NIO Stock Falls on Soft Outlook, Q1 Results Seen as ‘Neutral-to-Slightly Positive’ -Breaking
[ad_1]
© Reuters Nio Stock Falls on Soft Outlook, Q1 Results Seen as ‘Neutral-to-Slightly Positive’By Senad Karaahmetovic
After the Chinese automaker released Q1 results, and provided guidance, NIO’s shares (NYSE:) fell more than 7 percent in premarket trade.
According to NIO, the net loss per share for electric vehicles (EVs) was $0.18. This is down from $0.47 for the same period last year. NIO’s quarterly revenue was $1.56 Billion in the quarter. This is a decrease of the $1.19 billion reported in the previous year.
This compares to consensus estimates for a $0.13 loss per shares on $1.49billion in revenue during the first quarter. Up 28.5% YoY, the company produced 25,768 copies in its first quarter.
NIO projects revenue to be in the $1.47-$1.6 billion range for Q2 compared with the consensus estimate of $1.86 trillion.
Citi analyst Jeff Chung remains positive on Nio stock as he says “the 1Q result alone is neutral to slightly positive.”

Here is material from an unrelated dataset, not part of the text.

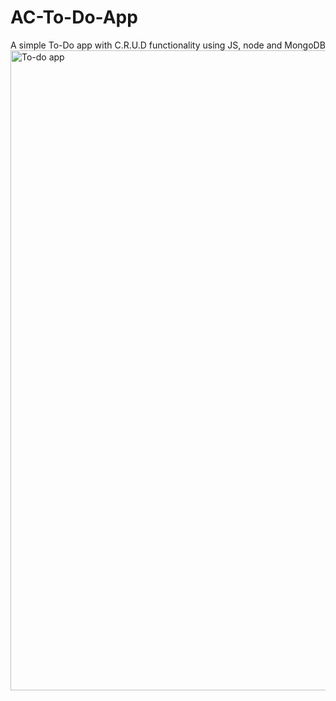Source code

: # AC-To-Do-App
A simple To-Do app with C.R.U.D functionality using JS, node and MongoDB
<img width="1024" alt="To-do app" src="https://user-images.githubusercontent.com/43517644/191611529-af1d7c73-89f1-4fa5-a0bd-744ce6c40f0a.png">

“Overall 1Q GPM was below consensus due to sales mix changes and asymmetric battery cost & car-price hikes; However at the bottom line level the net loss was narrowed QoQ due to effective cost saving on SG&A. Nio gave very strong June sales guidance ceiling at 13k units, or 84% MoM, which may potentially implies 3Q volume may exceed 40k level (in our view), with ample re-rating upside risk ahead on margins and asset-turns,” Chung told clients after the results.
Morgan Stanley analyst Tim Hsiao noted “strong Q2 volume guidance.”